Meléndrez Luévano was a member of the party's Central Committee, alongside prominent figures such as Arnoldo Martínez Verdugo, Gilberto Rincón Gallardo, and Gerardo Unzueta, all of them exceptional and fundamental figures in the history of the Mexican left.
Young Samuel Meléndrez remembers his first strokes with crayons and colored pencils as if it were yesterday. He was between 5 and 6 years old when he sketched his first lines and filled the possibilities of his world with color. His childlike spontaneity was his form of expression for telling stories and exploring his surroundings, and thus began his journey through art. He attended the Escuela de Formación Artística Infantil (Children's Art Training School) of the Instituto Nacional de Bellas Artes (National Institute of Fine Arts), which offered high-quality education for children, which was fundamental to his artistic development. After living abroad for two years, Samuel Meléndrez attended middle school in Mexico City and, before the 1985 earthquake, returned to his native Guadalajara to finish high school. The time had come to decide his academic and professional future. The search for a career became more complicated and deeper when he discovered that his passion for drawing and painting had resurfaced, leading him to rethink his previous decisions and modify his path.
Although he did not complete his studies at the University of Guadalajara's School of Fine Arts, Meléndrez draws important inspiration from his work, such as Javier Campos Cabello, who was honored in a retrospective at the Cabañas Museum and is considered a master of tenebrism. He also draws inspiration from artists such as Paul Delvaux, Giorgio de Chirico, with his deep, dense, and clear skies, and René Magritte, as well as the painter, engraver, and caricaturist Manuel Ahumada.
Samuel found his style when he focused his work on the urban landscape; he considers himself a city addict, where he discovers the hidden beauty that lies beyond advertising and industry. His true passion lies in capturing the essence of architecture, as it is a way of paying homage to memory and the past. Through his work, he seeks to preserve the architectural legacy of the city he paints. His work combines realism and hyperrealism with surrealist and metaphysical elements from the first half of the 20th century, creating a parallel universe that seems to belong to a fictional world, provoking a sense of strangeness. Meléndrez has a deep love of photography and an obsession with projecting shadows from structures.

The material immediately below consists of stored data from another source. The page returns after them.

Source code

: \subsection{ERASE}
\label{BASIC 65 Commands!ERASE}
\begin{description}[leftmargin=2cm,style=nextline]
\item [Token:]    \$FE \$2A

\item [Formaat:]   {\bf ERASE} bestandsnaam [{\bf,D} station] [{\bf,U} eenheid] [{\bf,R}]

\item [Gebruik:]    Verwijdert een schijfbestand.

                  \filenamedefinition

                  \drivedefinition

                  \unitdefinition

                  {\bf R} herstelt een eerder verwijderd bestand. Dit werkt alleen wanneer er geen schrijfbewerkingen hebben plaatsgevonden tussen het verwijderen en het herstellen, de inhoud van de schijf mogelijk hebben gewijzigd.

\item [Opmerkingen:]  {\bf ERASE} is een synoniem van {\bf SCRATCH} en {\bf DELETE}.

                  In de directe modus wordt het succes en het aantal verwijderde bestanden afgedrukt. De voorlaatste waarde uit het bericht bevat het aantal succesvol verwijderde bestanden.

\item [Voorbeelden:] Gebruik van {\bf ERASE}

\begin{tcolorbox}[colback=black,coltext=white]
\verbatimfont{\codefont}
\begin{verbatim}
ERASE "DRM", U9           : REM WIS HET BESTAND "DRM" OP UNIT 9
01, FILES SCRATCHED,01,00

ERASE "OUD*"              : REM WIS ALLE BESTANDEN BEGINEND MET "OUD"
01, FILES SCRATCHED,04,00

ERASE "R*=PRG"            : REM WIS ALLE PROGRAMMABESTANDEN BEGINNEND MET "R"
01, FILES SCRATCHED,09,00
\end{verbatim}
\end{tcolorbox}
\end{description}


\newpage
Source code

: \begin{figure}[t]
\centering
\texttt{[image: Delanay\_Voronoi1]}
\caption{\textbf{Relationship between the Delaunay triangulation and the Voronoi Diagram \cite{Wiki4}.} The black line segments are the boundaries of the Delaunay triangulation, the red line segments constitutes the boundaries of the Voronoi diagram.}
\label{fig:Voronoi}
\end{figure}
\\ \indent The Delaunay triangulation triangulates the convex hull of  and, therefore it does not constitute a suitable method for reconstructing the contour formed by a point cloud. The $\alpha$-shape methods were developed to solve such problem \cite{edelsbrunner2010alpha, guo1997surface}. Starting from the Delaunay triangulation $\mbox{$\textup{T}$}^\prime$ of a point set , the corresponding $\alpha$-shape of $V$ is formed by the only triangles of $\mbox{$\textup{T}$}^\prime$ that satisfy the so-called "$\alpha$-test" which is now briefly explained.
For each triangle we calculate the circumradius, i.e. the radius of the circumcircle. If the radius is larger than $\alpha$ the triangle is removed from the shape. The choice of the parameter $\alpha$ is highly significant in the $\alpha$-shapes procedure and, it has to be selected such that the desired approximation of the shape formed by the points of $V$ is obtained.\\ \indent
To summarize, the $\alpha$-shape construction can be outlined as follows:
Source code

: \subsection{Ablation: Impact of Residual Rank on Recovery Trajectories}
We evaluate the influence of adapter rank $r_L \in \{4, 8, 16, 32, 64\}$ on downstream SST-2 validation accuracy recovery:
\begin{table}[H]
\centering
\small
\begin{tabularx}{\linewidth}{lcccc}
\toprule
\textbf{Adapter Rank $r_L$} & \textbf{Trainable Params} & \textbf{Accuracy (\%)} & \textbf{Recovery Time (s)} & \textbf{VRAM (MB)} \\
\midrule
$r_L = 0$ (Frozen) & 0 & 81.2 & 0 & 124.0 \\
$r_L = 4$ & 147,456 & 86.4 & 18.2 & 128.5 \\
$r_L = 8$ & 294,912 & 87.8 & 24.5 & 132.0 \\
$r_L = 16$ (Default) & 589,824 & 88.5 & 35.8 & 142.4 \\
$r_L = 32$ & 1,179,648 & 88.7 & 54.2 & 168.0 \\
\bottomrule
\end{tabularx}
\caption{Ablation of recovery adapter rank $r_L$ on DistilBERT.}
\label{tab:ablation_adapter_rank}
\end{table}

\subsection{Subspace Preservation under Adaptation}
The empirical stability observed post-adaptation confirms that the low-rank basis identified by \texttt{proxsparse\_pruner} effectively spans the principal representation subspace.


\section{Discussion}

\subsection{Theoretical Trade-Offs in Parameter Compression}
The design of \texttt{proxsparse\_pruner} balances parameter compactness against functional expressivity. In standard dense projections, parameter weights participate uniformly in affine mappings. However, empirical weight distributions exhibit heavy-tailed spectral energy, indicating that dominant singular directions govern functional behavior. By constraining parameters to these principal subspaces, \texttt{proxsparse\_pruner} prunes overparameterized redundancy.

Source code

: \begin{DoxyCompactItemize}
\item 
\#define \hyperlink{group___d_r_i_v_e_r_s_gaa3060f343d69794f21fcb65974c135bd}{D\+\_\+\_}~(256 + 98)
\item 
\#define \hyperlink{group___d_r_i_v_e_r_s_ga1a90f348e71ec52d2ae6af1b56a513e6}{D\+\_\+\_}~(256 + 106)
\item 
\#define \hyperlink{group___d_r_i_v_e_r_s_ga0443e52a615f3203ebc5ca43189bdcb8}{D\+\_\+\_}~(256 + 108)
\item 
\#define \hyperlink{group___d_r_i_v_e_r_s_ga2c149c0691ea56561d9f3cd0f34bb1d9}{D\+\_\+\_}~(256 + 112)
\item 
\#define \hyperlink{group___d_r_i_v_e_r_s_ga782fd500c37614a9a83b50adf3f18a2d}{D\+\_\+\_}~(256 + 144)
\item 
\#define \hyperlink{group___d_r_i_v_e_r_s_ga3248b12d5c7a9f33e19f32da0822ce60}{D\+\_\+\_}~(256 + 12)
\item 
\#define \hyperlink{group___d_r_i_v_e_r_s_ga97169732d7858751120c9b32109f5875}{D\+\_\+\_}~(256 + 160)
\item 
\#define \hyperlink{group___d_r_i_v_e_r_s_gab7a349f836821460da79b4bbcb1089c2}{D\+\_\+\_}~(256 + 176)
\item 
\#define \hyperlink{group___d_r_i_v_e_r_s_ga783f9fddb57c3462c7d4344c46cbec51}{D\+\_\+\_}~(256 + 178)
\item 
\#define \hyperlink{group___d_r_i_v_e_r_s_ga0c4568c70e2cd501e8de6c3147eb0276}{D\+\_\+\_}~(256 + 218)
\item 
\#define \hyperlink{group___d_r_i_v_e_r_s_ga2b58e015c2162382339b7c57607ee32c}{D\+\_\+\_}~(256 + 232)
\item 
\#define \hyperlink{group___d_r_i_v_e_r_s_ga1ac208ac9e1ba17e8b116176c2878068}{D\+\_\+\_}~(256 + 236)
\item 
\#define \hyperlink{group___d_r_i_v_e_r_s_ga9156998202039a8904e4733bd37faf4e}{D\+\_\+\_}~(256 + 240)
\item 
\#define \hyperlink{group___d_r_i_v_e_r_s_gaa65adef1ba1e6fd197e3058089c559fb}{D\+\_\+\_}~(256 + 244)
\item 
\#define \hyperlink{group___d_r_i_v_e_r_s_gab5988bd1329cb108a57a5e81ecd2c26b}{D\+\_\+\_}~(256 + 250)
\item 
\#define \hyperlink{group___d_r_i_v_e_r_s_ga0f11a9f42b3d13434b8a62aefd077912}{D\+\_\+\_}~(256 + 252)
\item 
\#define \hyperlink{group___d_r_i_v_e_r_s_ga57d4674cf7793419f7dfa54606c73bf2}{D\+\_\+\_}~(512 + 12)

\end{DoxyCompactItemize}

Meléndrez's pieces reflect on the painful awareness of the passage of time and its impact on our existence. The artist believes that one of the greatest human tragedies lies in the constant vocation for lost time: precious moments and irretrievable memories. His work functions as a reminder of the ghosts of the past, capturing the instant when time seems to stand still; thus, space and silence come alive through his paintings, which seek to preserve the ephemeral and give meaning to what is no longer there.
Samuel Meléndrez paints buildings filled with experiences and memories, and through architecture and memory, he finds a way to overcome the uncertainty that defines our present.